Navigating 529 tax considerations
Key takeaways
Potential benefits from tax-free growth
Take advantage of the power of compounding in 529 plans.
Your state matters
529 contributions aren’t federally tax deductible, but not all states offer contribution-related tax credits or deductions.
Qualified distributions: not just for college
The definition of “qualified distributions” covers a broader set of education-related expenses than you might think.
Navigating 529 tax considerations
Saving for education is one of the most important parts of securing a bright future for your loved ones. 529 savings plans offer a tax-advantaged way to invest in your child's education, but understanding the tax implications of contributions and withdrawals may be crucial for maximizing the benefits. With tax season upon us, let’s explore some key tax considerations for owners of 529 accounts.
The main attraction of 529 plans is their potential for tax-free growth. So long as the funds in the account are used for qualified education expenses, any earnings generated within the account are not subject to federal income tax and are generally not subject to state tax. This tax-free compounding is a powerful way to grow educational funds.

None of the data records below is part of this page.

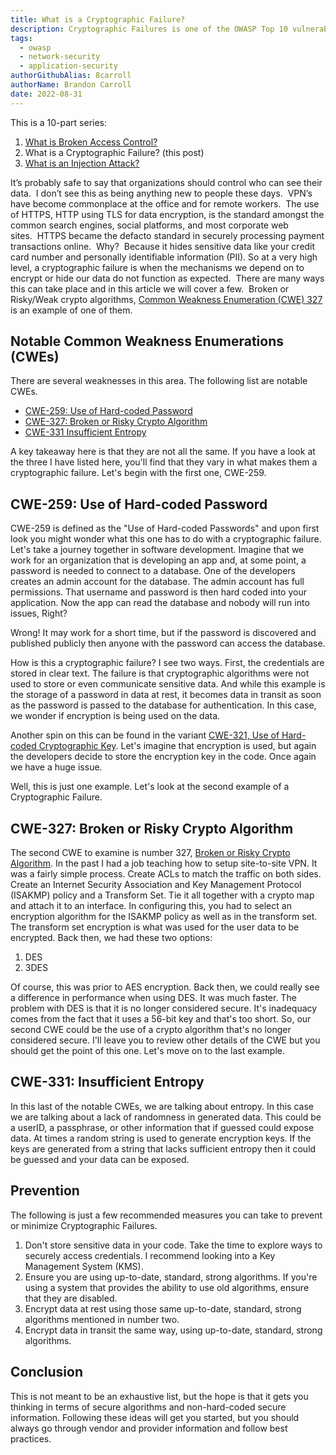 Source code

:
 ```yaml
---
title: What is a Cryptographic Failure?
description: Cryptographic Failures is one of the OWASP Top 10 vulnerabilities and this articles explains what that involves and ways to mitigate it.
tags:
  - owasp
  - network-security
  - application-security
authorGithubAlias: 8carroll
authorName: Brandon Carroll
date: 2022-08-31
---
```

This is a 10-part series:

1. [What is Broken Access Control?](/posts/owasp-top-10-defined/01-what-is-broken-access-control/)
2. What is a Cryptographic Failure? (this post)
3. [What is an Injection Attack?](/posts/owasp-top-10-defined/03-what-is-an-injection-attack/)

It’s probably safe to say that organizations should control who can see their data.  I don’t see this as being anything new to people these days.  VPN’s have become commonplace at the office and for remote workers.  The use of HTTPS, HTTP using TLS for data encryption, is the standard amongst the common search engines, social platforms, and most corporate web sites.  HTTPS became the defacto standard in securely processing payment transactions online.  Why?  Because it hides sensitive data like your credit card number and personally identifiable information (PII). So at a very high level, a cryptographic failure is when the mechanisms we depend on to encrypt or hide our data do not function as expected.  There are many ways this can take place and in this article we will cover a few.  Broken or Risky/Weak crypto algorithms, [Common Weakness Enumeration (CWE) 327](https://cwe.mitre.org/data/definitions/327.html) is an example of one of them.

## Notable Common Weakness Enumerations (CWEs)

There are several weaknesses in this area.  The following list are notable CWEs.

- [CWE-259: Use of Hard-coded Password](https://cwe.mitre.org/data/definitions/259.html)
- [CWE-327: Broken or Risky Crypto Algorithm](https://cwe.mitre.org/data/definitions/327.html)
- [CWE-331 Insufficient Entropy](https://cwe.mitre.org/data/definitions/331.html)

A key takeaway here is that they are not all the same.  If you have a look at the three I have listed here, you'll find that they vary in what makes them a cryptographic failure.  Let's begin with the first one, CWE-259.

## CWE-259: Use of Hard-coded Password

CWE-259 is defined as the "Use of Hard-coded Passwords" and upon first look you might wonder what this one has to do with a cryptographic failure.  Let's take a journey together in software development.  Imagine that we work for an organization that is developing an app and, at some point, a password is needed to connect to a database.  One of the developers creates an admin account for the database.  The admin account has full permissions.  That username and password is then hard coded into your application.  Now the app can read the database and nobody will run into issues, Right?  

Wrong!  It may work for a short time, but if the password is discovered and published publicly then anyone with the password can access the database.  

How is this a cryptographic failure?  I see two ways.  First, the credentials are stored in clear text.  The failure is that cryptographic algorithms were not used to store or even communicate sensitive data.  And while this example is the storage of a password in data at rest, it becomes data in transit as soon as the password is passed to the database for authentication.  In this case, we wonder if encryption is being used on the data.

Another spin on this can be found in the variant [CWE-321, Use of Hard-coded Cryptographic Key](https://cwe.mitre.org/data/definitions/321.html). Let's imagine that encryption is used, but again the developers decide to store the encryption key in the code.  Once again we have a huge issue.

Well, this is just one example.  Let's look at the second example of a Cryptographic Failure.

## CWE-327: Broken or Risky Crypto Algorithm

The second CWE to examine is number 327, [Broken or Risky Crypto Algorithm](https://cwe.mitre.org/data/definitions/327.html).  In the past I had a job teaching how to setup site-to-site VPN.  It was a fairly simple process.  Create ACLs to match the traffic on both sides.  Create an Internet Security Association and Key Management Protocol (ISAKMP) policy and a Transform Set.  Tie it all together with a crypto map and attach it to an interface.  In configuring this, you had to select an encryption algorithm for the ISAKMP policy as well as in the transform set.  The transform set encryption is what was used for the user data to be encrypted.  Back then, we had these two options:

1. DES
2. 3DES

Of course, this was prior to AES encryption.  Back then, we could really see a difference in performance when using DES.  It was much faster.  The problem with DES is that it is no longer considered secure.  It's inadequacy comes from the fact that it uses a 56-bit key and that's too short.  So, our second CWE could be the use of a crypto algorithm that's no longer considered secure.  I'll leave you to review other details of the CWE but you should get the point of this one.  Let's move on to the last example.

## CWE-331: Insufficient Entropy

In this last of the notable CWEs, we are talking about entropy.  In this case we are talking about a lack of randomness in generated data.  This could be a userID, a passphrase, or other information that if guessed could expose data.  At times a random string is used to generate encryption keys.  If the keys are generated from a string that lacks sufficient entropy then it could be guessed and your data can be exposed.

## Prevention

The following is just a few recommended measures you can take to prevent or minimize Cryptographic Failures.  

1. Don't store sensitive data in your code. Take the time to explore ways to securely access credentials.  I recommend looking into a Key Management System (KMS).
2. Ensure you are using up-to-date, standard, strong algorithms.  If you're using a system that provides the ability to use old algorithms, ensure that they are disabled.
3. Encrypt data at rest using those same up-to-date, standard, strong algorithms mentioned in number two.
4. Encrypt data in transit the same way, using up-to-date, standard, strong algorithms.

## Conclusion
  
This is not meant to be an exhaustive list, but the hope is that it gets you thinking in terms of secure algorithms and non-hard-coded secure information.  Following these ideas will get you started, but you should always go through vendor and provider information and follow best practices.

Contributions to a 529 plan aren’t federally tax deductible, so you don’t need to include them on your federal tax return unless you contributed more than the annual gift tax exclusion of $18,000 per person, or $36,000 for a married couple filing jointly. The IRS also allows "accelerated gifting" to a 529 plan, making up to five years of the annual gift tax exclusions in one year. This allows an individual to take advantage of as much as $90,000 in annual exclusions (or $180,000 for a married couple filing jointly) to shelter a larger contribution. This may be an attractive option for those looking to reduce the size of their taxable estate.
In addition to federal tax benefits, most states offer tax incentives to residents who contribute to their state's 529 plan, whether or not they are the account owner. These incentives may include deductions or credits on state income taxes. Keep in mind that in certain states, only the 529 plan account owner (or the account owner’s spouse) may claim a state income tax benefit. To maximize your savings, it's essential to research and understand state-specific 529 tax benefits. Check out our tax benefits by state page to see if your contribution is deductible.
It's also crucial to understand the tax treatment of 529 plan distributions. Qualified distributions—payments towards tuition, fees, books, and room and board at eligible institutions— are those that are not subject to federal taxes on earnings. Qualified higher education expenses will also, in most states, include up to $10,000 in annual expenses for tuition in connection with enrollment or attendance at an elementary or secondary public, private, or religious school.
By understanding the tax considerations outlined above, you can make informed decisions to potentially maximize the benefits of your 529 plan. Regularly reviewing your investment strategy, staying up to date about changes in tax laws, and consulting with a financial professional will help you navigate the complexities of 529 plans and secure a strong foundation for your loved ones' educational pursuits.